Segment Start: Record excerpts

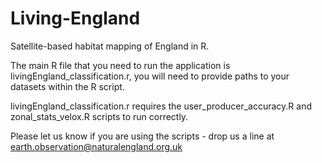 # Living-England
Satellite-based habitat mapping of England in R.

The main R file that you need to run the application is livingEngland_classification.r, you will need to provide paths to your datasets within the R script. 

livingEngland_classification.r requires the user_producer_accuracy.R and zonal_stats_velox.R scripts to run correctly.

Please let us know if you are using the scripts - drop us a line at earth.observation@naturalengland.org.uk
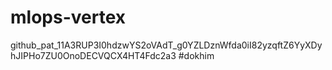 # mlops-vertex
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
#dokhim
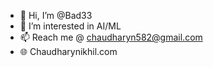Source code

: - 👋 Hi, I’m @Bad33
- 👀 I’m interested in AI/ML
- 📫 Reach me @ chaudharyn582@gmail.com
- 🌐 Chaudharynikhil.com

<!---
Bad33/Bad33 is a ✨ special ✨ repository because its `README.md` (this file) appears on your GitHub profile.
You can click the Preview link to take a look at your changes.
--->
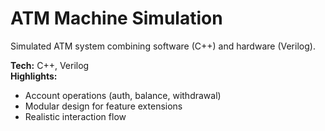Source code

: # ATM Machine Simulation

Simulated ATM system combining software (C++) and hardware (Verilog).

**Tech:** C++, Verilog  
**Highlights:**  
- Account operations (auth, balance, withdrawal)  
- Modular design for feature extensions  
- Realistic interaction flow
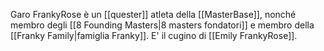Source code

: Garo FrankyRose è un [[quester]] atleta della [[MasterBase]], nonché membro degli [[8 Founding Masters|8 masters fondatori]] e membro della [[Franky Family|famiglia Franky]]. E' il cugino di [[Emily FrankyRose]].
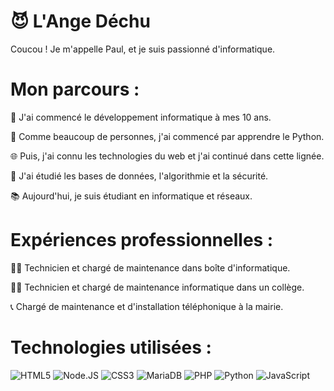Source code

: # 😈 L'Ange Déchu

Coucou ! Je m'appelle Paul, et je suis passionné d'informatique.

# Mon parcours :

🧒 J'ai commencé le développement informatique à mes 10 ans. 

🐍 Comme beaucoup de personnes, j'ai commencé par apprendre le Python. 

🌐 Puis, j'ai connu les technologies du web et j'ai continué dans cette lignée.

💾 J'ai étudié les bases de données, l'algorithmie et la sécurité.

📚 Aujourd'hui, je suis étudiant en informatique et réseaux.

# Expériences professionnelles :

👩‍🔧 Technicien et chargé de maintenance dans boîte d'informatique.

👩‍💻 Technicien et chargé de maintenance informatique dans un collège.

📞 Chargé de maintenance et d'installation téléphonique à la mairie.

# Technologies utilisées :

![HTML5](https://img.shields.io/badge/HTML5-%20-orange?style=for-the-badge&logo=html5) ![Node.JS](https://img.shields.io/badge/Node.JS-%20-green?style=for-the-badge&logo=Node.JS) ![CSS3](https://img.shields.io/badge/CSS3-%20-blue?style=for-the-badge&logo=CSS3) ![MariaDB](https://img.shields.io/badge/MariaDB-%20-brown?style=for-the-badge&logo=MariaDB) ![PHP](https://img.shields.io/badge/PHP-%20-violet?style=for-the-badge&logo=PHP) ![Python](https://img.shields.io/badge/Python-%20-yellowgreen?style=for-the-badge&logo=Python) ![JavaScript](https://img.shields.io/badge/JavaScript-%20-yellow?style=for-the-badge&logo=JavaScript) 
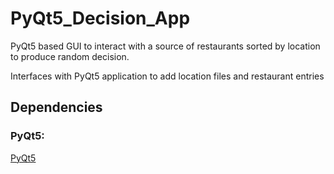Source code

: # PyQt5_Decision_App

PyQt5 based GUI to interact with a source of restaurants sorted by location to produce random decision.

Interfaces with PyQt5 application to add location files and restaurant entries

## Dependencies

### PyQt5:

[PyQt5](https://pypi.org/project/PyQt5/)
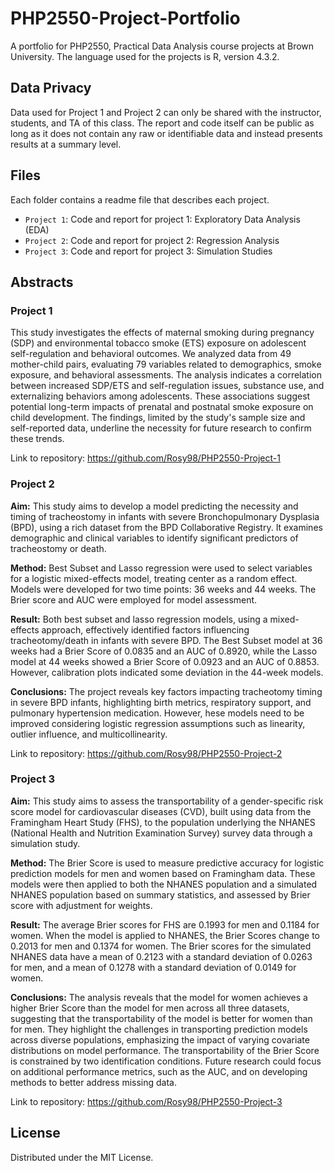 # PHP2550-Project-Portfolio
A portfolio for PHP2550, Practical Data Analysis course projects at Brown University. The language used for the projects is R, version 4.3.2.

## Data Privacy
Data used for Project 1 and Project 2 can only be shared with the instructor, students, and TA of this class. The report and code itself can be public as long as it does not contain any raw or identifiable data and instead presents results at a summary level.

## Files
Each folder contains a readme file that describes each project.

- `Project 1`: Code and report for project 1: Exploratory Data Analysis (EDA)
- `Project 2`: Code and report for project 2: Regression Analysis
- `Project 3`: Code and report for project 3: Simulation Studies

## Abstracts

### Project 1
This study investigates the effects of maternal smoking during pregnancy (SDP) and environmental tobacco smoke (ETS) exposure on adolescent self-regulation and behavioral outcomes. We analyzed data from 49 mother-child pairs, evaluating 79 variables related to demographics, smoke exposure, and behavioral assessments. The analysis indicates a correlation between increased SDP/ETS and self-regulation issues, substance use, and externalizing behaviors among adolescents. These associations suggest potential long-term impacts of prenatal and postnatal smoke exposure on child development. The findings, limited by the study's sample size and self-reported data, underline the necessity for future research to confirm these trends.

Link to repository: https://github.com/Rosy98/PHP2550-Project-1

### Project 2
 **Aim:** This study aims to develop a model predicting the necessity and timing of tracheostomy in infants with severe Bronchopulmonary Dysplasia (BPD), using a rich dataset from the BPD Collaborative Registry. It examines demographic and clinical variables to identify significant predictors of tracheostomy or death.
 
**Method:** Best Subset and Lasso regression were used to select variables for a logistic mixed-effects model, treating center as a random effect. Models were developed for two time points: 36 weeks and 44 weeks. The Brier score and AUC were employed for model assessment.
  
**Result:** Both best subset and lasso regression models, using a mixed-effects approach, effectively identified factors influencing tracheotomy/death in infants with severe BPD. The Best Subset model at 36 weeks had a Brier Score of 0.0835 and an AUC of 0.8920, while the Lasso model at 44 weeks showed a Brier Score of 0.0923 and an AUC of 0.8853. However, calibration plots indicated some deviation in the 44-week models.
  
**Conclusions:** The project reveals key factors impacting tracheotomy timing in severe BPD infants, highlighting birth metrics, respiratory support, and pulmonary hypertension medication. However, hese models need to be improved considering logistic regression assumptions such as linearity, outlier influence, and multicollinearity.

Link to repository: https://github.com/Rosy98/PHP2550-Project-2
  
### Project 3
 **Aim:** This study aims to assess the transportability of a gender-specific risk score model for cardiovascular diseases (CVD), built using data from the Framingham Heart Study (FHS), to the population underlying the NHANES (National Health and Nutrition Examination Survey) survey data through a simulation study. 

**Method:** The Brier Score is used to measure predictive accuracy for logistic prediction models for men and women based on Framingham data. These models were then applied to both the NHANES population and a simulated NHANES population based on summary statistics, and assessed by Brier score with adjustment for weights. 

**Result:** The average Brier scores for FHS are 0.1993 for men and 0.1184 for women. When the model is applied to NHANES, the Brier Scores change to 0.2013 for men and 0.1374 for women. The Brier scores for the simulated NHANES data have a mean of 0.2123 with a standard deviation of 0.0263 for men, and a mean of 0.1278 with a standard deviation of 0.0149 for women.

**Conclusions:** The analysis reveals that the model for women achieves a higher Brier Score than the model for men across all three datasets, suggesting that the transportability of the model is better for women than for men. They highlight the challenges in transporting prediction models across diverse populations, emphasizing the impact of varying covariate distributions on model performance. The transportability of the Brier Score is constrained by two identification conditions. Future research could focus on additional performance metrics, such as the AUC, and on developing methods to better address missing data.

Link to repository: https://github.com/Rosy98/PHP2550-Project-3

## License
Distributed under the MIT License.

Segment End: Record excerpts

§ **Description of the task**
Could the data above be repeated exactly, with every picture dropped?

§ **Written response**
 # Living-England
Satellite-based habitat mapping of England in R.

The main R file that you need to run the application is livingEngland_classification.r, you will need to provide paths to your datasets within the R script. 

livingEngland_classification.r requires the user_producer_accuracy.R and zonal_stats_velox.R scripts to run correctly.

Please let us know if you are using the scripts - drop us a line at earth.observation@naturalengland.org.uk
 # mlops-vertex
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
#dokhim
Source code

: - 👋 Hi, I’m @Bad33
- 👀 I’m interested in AI/ML
- 📫 Reach me @ chaudharyn582@gmail.com
- 🌐 Chaudharynikhil.com

<!---
Bad33/Bad33 is a ✨ special ✨ repository because its `README.md` (this file) appears on your GitHub profile.
You can click the Preview link to take a look at your changes.
--->
Source code

: # ATM Machine Simulation

Simulated ATM system combining software (C++) and hardware (Verilog).

**Tech:** C++, Verilog  
**Highlights:**  
- Account operations (auth, balance, withdrawal)  
- Modular design for feature extensions  
- Realistic interaction flow
Source code

: Garo FrankyRose è un [[quester]] atleta della [[MasterBase]], nonché membro degli [[8 Founding Masters|8 masters fondatori]] e membro della [[Franky Family|famiglia Franky]]. E' il cugino di [[Emily FrankyRose]].
Source code

: # 😈 L'Ange Déchu

Coucou ! Je m'appelle Paul, et je suis passionné d'informatique.

# Mon parcours :

🧒 J'ai commencé le développement informatique à mes 10 ans. 

🐍 Comme beaucoup de personnes, j'ai commencé par apprendre le Python. 

🌐 Puis, j'ai connu les technologies du web et j'ai continué dans cette lignée.

💾 J'ai étudié les bases de données, l'algorithmie et la sécurité.

📚 Aujourd'hui, je suis étudiant en informatique et réseaux.

# Expériences professionnelles :

👩‍🔧 Technicien et chargé de maintenance dans boîte d'informatique.

👩‍💻 Technicien et chargé de maintenance informatique dans un collège.

📞 Chargé de maintenance et d'installation téléphonique à la mairie.

# Technologies utilisées :

![HTML5](https://img.shields.io/badge/HTML5-%20-orange?style=for-the-badge&logo=html5) ![Node.JS](https://img.shields.io/badge/Node.JS-%20-green?style=for-the-badge&logo=Node.JS) ![CSS3](https://img.shields.io/badge/CSS3-%20-blue?style=for-the-badge&logo=CSS3) ![MariaDB](https://img.shields.io/badge/MariaDB-%20-brown?style=for-the-badge&logo=MariaDB) ![PHP](https://img.shields.io/badge/PHP-%20-violet?style=for-the-badge&logo=PHP) ![Python](https://img.shields.io/badge/Python-%20-yellowgreen?style=for-the-badge&logo=Python) ![JavaScript](https://img.shields.io/badge/JavaScript-%20-yellow?style=for-the-badge&logo=JavaScript) 
Source code

: # PyQt5_Decision_App

PyQt5 based GUI to interact with a source of restaurants sorted by location to produce random decision.

Interfaces with PyQt5 application to add location files and restaurant entries

## Dependencies

### PyQt5:

[PyQt5](https://pypi.org/project/PyQt5/)
 # PHP2550-Project-Portfolio
A portfolio for PHP2550, Practical Data Analysis course projects at Brown University. The language used for the projects is R, version 4.3.2.

## Data Privacy
Data used for Project 1 and Project 2 can only be shared with the instructor, students, and TA of this class. The report and code itself can be public as long as it does not contain any raw or identifiable data and instead presents results at a summary level.

## Files
Each folder contains a readme file that describes each project.

- `Project 1`: Code and report for project 1: Exploratory Data Analysis (EDA)
- `Project 2`: Code and report for project 2: Regression Analysis
- `Project 3`: Code and report for project 3: Simulation Studies

## Abstracts

### Project 1
This study investigates the effects of maternal smoking during pregnancy (SDP) and environmental tobacco smoke (ETS) exposure on adolescent self-regulation and behavioral outcomes. We analyzed data from 49 mother-child pairs, evaluating 79 variables related to demographics, smoke exposure, and behavioral assessments. The analysis indicates a correlation between increased SDP/ETS and self-regulation issues, substance use, and externalizing behaviors among adolescents. These associations suggest potential long-term impacts of prenatal and postnatal smoke exposure on child development. The findings, limited by the study's sample size and self-reported data, underline the necessity for future research to confirm these trends.

Link to repository: https://github.com/Rosy98/PHP2550-Project-1

### Project 2
 **Aim:** This study aims to develop a model predicting the necessity and timing of tracheostomy in infants with severe Bronchopulmonary Dysplasia (BPD), using a rich dataset from the BPD Collaborative Registry. It examines demographic and clinical variables to identify significant predictors of tracheostomy or death.
 
**Method:** Best Subset and Lasso regression were used to select variables for a logistic mixed-effects model, treating center as a random effect. Models were developed for two time points: 36 weeks and 44 weeks. The Brier score and AUC were employed for model assessment.
  
**Result:** Both best subset and lasso regression models, using a mixed-effects approach, effectively identified factors influencing tracheotomy/death in infants with severe BPD. The Best Subset model at 36 weeks had a Brier Score of 0.0835 and an AUC of 0.8920, while the Lasso model at 44 weeks showed a Brier Score of 0.0923 and an AUC of 0.8853. However, calibration plots indicated some deviation in the 44-week models.
  
**Conclusions:** The project reveals key factors impacting tracheotomy timing in severe BPD infants, highlighting birth metrics, respiratory support, and pulmonary hypertension medication. However, hese models need to be improved considering logistic regression assumptions such as linearity, outlier influence, and multicollinearity.

Link to repository: https://github.com/Rosy98/PHP2550-Project-2
  
### Project 3
 **Aim:** This study aims to assess the transportability of a gender-specific risk score model for cardiovascular diseases (CVD), built using data from the Framingham Heart Study (FHS), to the population underlying the NHANES (National Health and Nutrition Examination Survey) survey data through a simulation study. 

**Method:** The Brier Score is used to measure predictive accuracy for logistic prediction models for men and women based on Framingham data. These models were then applied to both the NHANES population and a simulated NHANES population based on summary statistics, and assessed by Brier score with adjustment for weights. 

**Result:** The average Brier scores for FHS are 0.1993 for men and 0.1184 for women. When the model is applied to NHANES, the Brier Scores change to 0.2013 for men and 0.1374 for women. The Brier scores for the simulated NHANES data have a mean of 0.2123 with a standard deviation of 0.0263 for men, and a mean of 0.1278 with a standard deviation of 0.0149 for women.

**Conclusions:** The analysis reveals that the model for women achieves a higher Brier Score than the model for men across all three datasets, suggesting that the transportability of the model is better for women than for men. They highlight the challenges in transporting prediction models across diverse populations, emphasizing the impact of varying covariate distributions on model performance. The transportability of the Brier Score is constrained by two identification conditions. Future research could focus on additional performance metrics, such as the AUC, and on developing methods to better address missing data.

Link to repository: https://github.com/Rosy98/PHP2550-Project-3

## License
Distributed under the MIT License.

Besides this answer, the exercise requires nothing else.